(Aim of the task) All that is wanted is the exact lines from the first line of the data below through the line with "3. Never commit", both ends included, with pictures omitted.

** Recorded information follows **

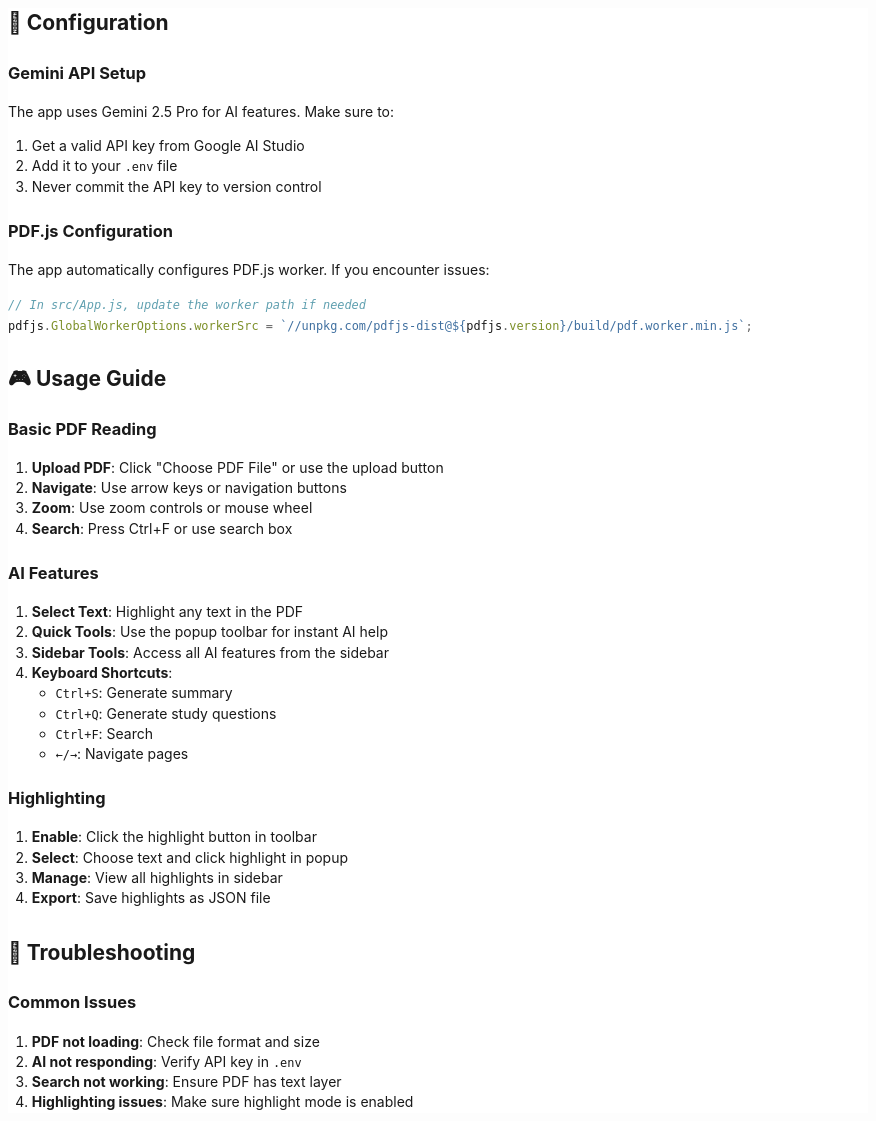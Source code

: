 ## 🔧 Configuration

### Gemini API Setup
The app uses Gemini 2.5 Pro for AI features. Make sure to:
1. Get a valid API key from Google AI Studio
2. Add it to your `.env` file
3. Never commit the API key to version control

### PDF.js Configuration
The app automatically configures PDF.js worker. If you encounter issues:
```javascript
// In src/App.js, update the worker path if needed
pdfjs.GlobalWorkerOptions.workerSrc = `//unpkg.com/pdfjs-dist@${pdfjs.version}/build/pdf.worker.min.js`;
```

## 🎮 Usage Guide

### Basic PDF Reading
1. **Upload PDF**: Click "Choose PDF File" or use the upload button
2. **Navigate**: Use arrow keys or navigation buttons
3. **Zoom**: Use zoom controls or mouse wheel
4. **Search**: Press Ctrl+F or use search box

### AI Features
1. **Select Text**: Highlight any text in the PDF
2. **Quick Tools**: Use the popup toolbar for instant AI help
3. **Sidebar Tools**: Access all AI features from the sidebar
4. **Keyboard Shortcuts**:
   - `Ctrl+S`: Generate summary
   - `Ctrl+Q`: Generate study questions
   - `Ctrl+F`: Search
   - `←/→`: Navigate pages

### Highlighting
1. **Enable**: Click the highlight button in toolbar
2. **Select**: Choose text and click highlight in popup
3. **Manage**: View all highlights in sidebar
4. **Export**: Save highlights as JSON file

## 🚨 Troubleshooting

### Common Issues
1. **PDF not loading**: Check file format and size
2. **AI not responding**: Verify API key in `.env`
3. **Search not working**: Ensure PDF has text layer
4. **Highlighting issues**: Make sure highlight mode is enabled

** End of Recorded information **

(Result)
Source code

: ## 🔧 Configuration

### Gemini API Setup
The app uses Gemini 2.5 Pro for AI features. Make sure to:
1. Get a valid API key from Google AI Studio
2. Add it to your `.env` file
3. Never commit the API key to version control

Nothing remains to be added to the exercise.